* [Material for this task]:
· · · · ·

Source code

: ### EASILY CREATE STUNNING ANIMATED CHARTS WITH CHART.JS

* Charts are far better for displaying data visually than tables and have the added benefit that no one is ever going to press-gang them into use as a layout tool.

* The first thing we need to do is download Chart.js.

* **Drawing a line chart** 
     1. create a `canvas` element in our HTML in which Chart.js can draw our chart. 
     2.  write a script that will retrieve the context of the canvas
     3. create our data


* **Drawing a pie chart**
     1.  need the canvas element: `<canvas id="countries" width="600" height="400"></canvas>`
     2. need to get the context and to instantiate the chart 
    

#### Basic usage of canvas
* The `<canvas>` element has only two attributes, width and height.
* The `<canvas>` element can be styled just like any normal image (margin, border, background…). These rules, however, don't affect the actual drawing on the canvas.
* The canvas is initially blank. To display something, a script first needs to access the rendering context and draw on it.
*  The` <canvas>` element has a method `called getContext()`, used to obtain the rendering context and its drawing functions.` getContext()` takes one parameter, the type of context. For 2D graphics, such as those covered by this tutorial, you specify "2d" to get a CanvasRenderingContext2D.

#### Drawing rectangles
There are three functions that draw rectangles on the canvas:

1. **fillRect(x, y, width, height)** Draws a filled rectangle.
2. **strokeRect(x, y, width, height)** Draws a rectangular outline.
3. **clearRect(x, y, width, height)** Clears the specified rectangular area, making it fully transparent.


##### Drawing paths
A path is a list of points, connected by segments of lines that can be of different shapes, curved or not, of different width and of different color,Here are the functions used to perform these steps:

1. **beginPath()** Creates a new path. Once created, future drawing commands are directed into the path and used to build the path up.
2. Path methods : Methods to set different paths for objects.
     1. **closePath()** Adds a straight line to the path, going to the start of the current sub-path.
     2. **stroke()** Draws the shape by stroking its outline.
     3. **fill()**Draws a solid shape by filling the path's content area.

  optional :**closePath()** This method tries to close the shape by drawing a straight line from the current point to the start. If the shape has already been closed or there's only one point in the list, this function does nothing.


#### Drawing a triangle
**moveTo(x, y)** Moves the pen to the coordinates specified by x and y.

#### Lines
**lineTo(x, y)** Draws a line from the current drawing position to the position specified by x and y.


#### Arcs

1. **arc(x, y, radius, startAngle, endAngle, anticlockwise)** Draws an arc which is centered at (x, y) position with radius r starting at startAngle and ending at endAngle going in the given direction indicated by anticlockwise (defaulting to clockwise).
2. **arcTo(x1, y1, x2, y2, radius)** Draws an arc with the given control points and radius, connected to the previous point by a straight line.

· · · · ·

* [What is required]: Copy out every line of the records that the string "data" appears in.

* [Task response]:
* Charts are far better for displaying data visually than tables and have the added benefit that no one is ever going to press-gang them into use as a layout tool.
     3. create our data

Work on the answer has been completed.